Mr. London told the Gazette this week that he made the decision to take Mr. Foley off the public hearing portion of the project in response to complaints. “We wanted to make sure that there was an appearance of impartiality,” Mr. London said. He said he couldn’t think of another time that a staff member had been pulled back from a project review.
In November the public hearing resumed with a fourth session. At that point, Mr. Coogan told the commission that the size of the project had been reduced by about 15 per cent since the initial application. “Going any smaller than this just doesn’t make sense to Stop & Shop,” he said.
At a continued hearing the same month traffic and parking were discussed. Commissioners heard from Stop & Shop’s engineer and one hired by the commission for peer review. There was disagreement over how to calculate the numbers and how much impact the expansion would have on traffic.
Two months later a fifth hearing was held, and it was clear at the beginning that it would not be the final one. Mr. London said offers from the applicant could not be addressed because they were tied to the parking lot, which remained an unresolved issue.
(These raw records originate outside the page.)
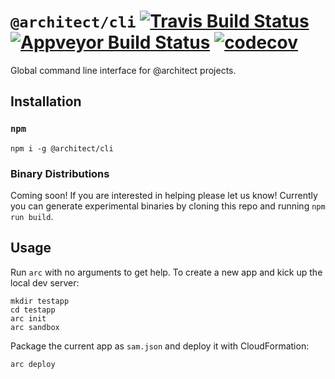 # `@architect/cli` [![Travis Build Status](https://travis-ci.com/architect/cli.svg?branch=master)](https://travis-ci.com/architect/cli) [![Appveyor Build Status](https://ci.appveyor.com/api/projects/status/xeq752lrapo7g93e/branch/master?svg=true)](https://ci.appveyor.com/project/ArchitectCI/cli/branch/master) [![codecov](https://codecov.io/gh/architect/cli/branch/master/graph/badge.svg)](https://codecov.io/gh/architect/cli)

Global command line interface for @architect projects.

## Installation

### `npm`

    npm i -g @architect/cli

### Binary Distributions

Coming soon! If you are interested in helping please let us know! Currently you
can generate experimental binaries by cloning this repo and running `npm run build`.

## Usage

Run `arc` with no arguments to get help. To create a new app and kick up the local
dev server:

    mkdir testapp
    cd testapp
    arc init
    arc sandbox

Package the current app as `sam.json` and deploy it with CloudFormation:

    arc deploy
The day before the January hearing, Mr. Coogan emailed about concerns going forward as scheduled. “While we are loathe to push this out any further, we know what is going to come of tomorrow without resolution on the lot, and therefore we think it may be very beneficial not to incite the masses and push off tomorrow night’s hearing until the town has a resolution,” he wrote.
A decision on the parking lot had been expected by the Tisbury selectmen at a Jan. 7 meeting, Mr. Coogan said, but there was no quorum. A meeting scheduled for Jan. 22 was cancelled because of a snowstorm, though emails show that the town tried to go forward with the meeting even though town offices were closed.
His request to postpone, Mr. Coogan noted, “is not due to any delay on S&S part, and we want that to be clear. We are ready to go. We have outstanding issues, affordable housing and points within the offers to debate of course, but we think there is no benefit to having a raucous meeting that will center around an unknown, the parking lot.”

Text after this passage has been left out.